Nesse sentido, o cientista político Claudio Couto cita que todo cidadão tem direitos constitucionais – o do presidente de conceder indulto ou graça é um deles. Mas que todos têm limites. “Não é porque eu tenho direito a ter uma carteira de habilitação que eu posso subir com o carro na calçada e atropelar pessoas”, exemplifica.

Já o juiz Marcelo Semer, do Tribunal de Justiça do Estado de São Paulo, afirma que Bolsonaro tenta se colocar como interprete último da Constituição. “O ato de Bolsonaro é para deslegitimar a decisão do Supremo e abrir mais um flanco da crise institucional, que está um pilar de seu mandato. Enfim, ele não só concedeu um favor a um amigo, mas se colocou como interprete supremo da Constituição, tentando provar que pode mais que o STF. Ele havia dito, certa vez, que a “Constituição sou eu”. Agora, ele partiu para a ação, mas, para sua frustração, o Supremo é quem dará a última palavra”, alertou.

Ataque à democracia

A condenação de Daniel Silveira pelo STF foi quase unânime: 10 votos favoráveis e um contrário. Além da prisão em regime fechado, o bolsonarista também está condenado a perda do mandato e dos direitos políticos e multa de R$ 212 mil.

Na avaliação do cientista político Claudio Couto, professor da Fundação Getulio Vargas (FGV), o indulto concedido por Bolsonaro é uma tentativa de fragilizar mais a autoridade do STF e do Judiciário. “Ao atacar a decisão e até o fundamento dela, ele questiona os argumentos dos ministros. Ele não tomou uma decisão humanitária, ele atacou a decisão a Corte, e o Executivo não pode interpretar a fundamentação das decisões”, afirmou no rádio, em entrevista a Glauco Faria. O jornalista lembrou, inclusive, de ataques de incitação ao ódio ao STF já praticados pelo próprio Bolsonaro por seu filho Eduardo, o 04. Desse modo, o perdão de Bolsonaro a Silveira é, além de agressão constitucional, uma forma de legitimar seus próprios atos antidemocráticos e de seus seguidores.

Claudio Couto acrescenta que, ao atacar o STF, Bolsonaro tenta vencer a mentira de que os juízes “são parciais, desconfiáveis e suas decisões não precisam ser acatadas”. “Ele está fragilizando o ordenamento constitucional todo. O Daniel Silveira foi condenado por atacar a separação de poderes e, agora, o Executivo anula a decisão, que tinha como objetivo defender a Constituição.
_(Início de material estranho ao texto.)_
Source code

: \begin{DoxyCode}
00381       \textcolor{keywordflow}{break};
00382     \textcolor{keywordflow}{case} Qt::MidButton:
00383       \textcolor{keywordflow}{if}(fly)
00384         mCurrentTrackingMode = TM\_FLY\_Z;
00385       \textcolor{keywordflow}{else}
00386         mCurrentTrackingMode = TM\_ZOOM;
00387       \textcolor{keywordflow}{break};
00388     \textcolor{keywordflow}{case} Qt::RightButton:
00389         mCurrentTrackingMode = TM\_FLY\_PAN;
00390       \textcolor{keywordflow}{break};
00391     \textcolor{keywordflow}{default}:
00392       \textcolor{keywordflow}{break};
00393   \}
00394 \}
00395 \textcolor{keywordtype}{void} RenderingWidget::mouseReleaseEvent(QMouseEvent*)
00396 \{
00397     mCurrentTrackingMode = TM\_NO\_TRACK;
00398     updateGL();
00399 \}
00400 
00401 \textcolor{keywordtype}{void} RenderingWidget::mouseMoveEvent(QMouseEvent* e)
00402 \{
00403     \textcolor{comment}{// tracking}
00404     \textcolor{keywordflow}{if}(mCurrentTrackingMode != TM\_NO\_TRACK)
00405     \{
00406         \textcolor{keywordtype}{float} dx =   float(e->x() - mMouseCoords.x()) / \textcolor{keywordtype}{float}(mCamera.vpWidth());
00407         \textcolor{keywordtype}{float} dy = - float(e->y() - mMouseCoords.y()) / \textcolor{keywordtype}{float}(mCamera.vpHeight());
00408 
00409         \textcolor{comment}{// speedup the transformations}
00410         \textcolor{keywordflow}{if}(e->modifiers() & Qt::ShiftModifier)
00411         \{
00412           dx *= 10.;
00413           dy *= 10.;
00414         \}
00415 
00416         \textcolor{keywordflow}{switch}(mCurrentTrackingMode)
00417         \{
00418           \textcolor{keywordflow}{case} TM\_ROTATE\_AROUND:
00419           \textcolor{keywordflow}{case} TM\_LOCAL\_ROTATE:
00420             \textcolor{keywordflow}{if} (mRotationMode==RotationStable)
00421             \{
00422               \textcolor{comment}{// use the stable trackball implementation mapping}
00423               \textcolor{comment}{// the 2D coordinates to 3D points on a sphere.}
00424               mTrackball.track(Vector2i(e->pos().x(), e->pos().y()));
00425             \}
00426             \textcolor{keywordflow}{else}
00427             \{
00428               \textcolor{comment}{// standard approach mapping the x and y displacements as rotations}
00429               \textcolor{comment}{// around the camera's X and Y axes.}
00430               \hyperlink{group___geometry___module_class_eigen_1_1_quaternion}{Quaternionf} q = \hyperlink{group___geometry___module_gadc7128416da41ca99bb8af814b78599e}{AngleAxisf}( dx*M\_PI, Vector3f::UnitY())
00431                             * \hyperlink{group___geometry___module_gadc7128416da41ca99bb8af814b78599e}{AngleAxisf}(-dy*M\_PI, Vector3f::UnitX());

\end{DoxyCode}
Então, a decisão de Bolsonaro ultrapassa o campo político e atinge a fundamentação constitucional da democracia”, criticou o cientista político.

Para Augusto Botelho, a medida de Bolsonaro é mais política do que jurídica.” Ele sabe que há uma possibilidade muito grande de o STF reverter a decisão e construirá uma narrativa de que os ministros interferem o Poder Executivo. Esse é um caso bastante grave e irá alimentar as ameaças de ruptura constitucional”, acrescentou.